Content starts
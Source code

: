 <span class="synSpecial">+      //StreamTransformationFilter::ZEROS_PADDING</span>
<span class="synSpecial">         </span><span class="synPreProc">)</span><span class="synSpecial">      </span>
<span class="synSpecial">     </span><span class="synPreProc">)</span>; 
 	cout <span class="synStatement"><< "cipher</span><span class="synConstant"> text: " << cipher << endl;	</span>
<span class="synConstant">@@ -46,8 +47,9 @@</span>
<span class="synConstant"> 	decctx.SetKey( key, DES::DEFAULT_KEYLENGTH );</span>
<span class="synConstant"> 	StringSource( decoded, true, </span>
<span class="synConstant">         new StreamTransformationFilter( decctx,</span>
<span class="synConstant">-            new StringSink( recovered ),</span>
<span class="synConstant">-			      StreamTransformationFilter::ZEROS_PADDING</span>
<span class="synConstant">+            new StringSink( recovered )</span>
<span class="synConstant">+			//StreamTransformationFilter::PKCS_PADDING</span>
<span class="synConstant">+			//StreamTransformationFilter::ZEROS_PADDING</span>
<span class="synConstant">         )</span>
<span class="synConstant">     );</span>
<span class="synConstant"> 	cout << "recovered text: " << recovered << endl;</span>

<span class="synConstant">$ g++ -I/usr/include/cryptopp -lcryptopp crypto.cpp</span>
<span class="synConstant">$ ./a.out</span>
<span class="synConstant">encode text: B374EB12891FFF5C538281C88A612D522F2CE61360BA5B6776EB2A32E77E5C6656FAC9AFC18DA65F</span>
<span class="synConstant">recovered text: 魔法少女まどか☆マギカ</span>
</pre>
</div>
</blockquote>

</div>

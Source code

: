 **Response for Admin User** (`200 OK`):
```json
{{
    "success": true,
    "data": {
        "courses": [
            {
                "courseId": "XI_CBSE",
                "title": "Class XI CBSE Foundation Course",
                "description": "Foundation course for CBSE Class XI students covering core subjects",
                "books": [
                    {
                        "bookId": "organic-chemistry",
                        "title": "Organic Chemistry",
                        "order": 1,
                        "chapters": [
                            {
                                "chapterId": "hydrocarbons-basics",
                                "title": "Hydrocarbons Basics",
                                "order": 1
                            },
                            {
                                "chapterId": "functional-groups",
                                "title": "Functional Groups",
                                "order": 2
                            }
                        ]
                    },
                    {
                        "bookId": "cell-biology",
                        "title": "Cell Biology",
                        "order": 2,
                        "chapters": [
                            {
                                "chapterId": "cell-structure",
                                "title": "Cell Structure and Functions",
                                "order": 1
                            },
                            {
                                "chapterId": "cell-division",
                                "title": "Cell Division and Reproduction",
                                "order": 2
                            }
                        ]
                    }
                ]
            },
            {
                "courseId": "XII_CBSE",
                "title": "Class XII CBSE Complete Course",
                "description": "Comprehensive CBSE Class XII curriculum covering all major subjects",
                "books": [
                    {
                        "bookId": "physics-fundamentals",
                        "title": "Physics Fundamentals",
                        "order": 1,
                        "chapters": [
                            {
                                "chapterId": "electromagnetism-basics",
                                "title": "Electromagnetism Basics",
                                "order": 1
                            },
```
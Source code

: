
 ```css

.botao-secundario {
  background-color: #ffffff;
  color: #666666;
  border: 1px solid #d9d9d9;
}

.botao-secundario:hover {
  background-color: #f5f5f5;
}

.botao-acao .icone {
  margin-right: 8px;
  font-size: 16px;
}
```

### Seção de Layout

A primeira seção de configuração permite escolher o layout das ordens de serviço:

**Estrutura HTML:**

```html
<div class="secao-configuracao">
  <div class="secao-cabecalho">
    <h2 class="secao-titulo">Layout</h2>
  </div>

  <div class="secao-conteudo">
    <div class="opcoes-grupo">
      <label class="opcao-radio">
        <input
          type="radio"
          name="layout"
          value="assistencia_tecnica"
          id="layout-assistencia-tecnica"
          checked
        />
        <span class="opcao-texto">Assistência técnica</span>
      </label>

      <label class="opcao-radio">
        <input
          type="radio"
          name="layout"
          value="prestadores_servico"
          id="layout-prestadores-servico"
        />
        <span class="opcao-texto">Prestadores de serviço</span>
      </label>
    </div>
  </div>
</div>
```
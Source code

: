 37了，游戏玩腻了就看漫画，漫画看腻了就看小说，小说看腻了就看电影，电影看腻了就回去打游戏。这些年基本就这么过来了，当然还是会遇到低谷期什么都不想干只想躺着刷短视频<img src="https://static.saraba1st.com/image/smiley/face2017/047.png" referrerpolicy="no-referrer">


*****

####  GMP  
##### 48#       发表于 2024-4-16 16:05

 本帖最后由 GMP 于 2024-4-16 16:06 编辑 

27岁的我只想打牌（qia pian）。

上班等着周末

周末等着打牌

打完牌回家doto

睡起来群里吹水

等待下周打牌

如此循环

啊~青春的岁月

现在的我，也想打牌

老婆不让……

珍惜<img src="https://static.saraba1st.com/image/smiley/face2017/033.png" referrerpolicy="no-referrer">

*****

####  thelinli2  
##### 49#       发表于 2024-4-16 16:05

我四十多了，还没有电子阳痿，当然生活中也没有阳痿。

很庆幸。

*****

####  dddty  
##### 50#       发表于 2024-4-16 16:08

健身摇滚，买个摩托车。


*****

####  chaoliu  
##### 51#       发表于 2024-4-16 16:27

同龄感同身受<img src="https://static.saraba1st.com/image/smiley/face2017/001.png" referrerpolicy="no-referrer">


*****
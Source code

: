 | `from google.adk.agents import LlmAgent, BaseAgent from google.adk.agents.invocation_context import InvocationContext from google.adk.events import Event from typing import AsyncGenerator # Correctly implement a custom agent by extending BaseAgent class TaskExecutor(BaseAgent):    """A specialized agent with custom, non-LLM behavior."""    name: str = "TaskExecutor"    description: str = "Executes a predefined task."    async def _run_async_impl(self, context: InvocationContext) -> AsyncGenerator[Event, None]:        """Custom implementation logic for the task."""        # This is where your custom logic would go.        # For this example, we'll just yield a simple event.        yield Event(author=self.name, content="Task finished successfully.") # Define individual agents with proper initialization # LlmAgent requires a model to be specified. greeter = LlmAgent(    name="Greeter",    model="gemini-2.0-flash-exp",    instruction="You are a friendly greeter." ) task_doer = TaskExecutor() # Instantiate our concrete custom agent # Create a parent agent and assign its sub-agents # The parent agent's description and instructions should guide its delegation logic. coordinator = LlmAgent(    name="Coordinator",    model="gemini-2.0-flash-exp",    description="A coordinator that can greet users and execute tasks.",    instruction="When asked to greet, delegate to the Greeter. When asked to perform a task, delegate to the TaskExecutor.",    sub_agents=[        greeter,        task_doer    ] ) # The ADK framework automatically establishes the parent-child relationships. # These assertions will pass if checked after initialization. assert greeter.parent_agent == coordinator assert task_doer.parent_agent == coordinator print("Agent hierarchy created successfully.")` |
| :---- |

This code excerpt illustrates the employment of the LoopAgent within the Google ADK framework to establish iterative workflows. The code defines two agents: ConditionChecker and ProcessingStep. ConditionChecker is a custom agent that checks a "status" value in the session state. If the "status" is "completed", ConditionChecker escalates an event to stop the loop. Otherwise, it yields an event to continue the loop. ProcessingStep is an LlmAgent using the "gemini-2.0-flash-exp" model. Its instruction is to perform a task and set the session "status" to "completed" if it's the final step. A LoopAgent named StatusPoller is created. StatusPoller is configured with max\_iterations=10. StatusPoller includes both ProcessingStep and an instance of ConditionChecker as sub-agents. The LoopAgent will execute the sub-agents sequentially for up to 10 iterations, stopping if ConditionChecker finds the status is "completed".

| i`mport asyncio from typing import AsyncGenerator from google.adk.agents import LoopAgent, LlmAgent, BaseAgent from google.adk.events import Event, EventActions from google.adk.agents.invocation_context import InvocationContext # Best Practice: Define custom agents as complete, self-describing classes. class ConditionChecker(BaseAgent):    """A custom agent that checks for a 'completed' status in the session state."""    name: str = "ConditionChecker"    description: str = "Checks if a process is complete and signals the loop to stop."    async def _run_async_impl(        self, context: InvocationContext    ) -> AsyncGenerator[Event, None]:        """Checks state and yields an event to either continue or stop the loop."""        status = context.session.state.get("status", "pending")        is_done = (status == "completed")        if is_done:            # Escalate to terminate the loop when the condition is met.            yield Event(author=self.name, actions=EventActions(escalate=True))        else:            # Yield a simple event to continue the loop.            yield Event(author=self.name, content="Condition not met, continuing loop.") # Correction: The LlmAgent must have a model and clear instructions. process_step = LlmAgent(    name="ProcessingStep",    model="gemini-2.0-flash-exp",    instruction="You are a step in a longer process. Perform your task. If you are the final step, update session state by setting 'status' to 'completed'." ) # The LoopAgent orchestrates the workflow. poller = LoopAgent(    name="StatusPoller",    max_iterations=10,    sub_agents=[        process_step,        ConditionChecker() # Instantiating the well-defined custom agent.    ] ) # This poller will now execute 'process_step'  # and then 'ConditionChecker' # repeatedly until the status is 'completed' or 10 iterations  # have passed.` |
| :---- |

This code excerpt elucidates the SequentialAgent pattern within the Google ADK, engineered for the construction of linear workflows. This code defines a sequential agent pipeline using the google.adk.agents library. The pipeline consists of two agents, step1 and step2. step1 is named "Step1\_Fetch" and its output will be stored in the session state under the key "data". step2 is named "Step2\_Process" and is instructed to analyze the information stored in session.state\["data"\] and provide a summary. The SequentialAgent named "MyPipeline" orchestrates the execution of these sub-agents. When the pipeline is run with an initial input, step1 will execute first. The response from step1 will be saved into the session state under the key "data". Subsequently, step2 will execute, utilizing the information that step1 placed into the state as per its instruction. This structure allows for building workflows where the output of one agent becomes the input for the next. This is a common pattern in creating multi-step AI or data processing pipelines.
Content ends
**WHAT NEEDS TO BE DONE:**
Quote exactly the first line of the data and every line after it through the one holding "StringSink( recovered ),</span>".

**TASK RESPONSE:**
Source code

: <span class="synSpecial">+      //StreamTransformationFilter::ZEROS_PADDING</span>
<span class="synSpecial">         </span><span class="synPreProc">)</span><span class="synSpecial">      </span>
<span class="synSpecial">     </span><span class="synPreProc">)</span>; 
 	cout <span class="synStatement"><< "cipher</span><span class="synConstant"> text: " << cipher << endl;	</span>
<span class="synConstant">@@ -46,8 +47,9 @@</span>
<span class="synConstant"> 	decctx.SetKey( key, DES::DEFAULT_KEYLENGTH );</span>
<span class="synConstant"> 	StringSource( decoded, true, </span>
<span class="synConstant">         new StreamTransformationFilter( decctx,</span>
<span class="synConstant">-            new StringSink( recovered ),</span>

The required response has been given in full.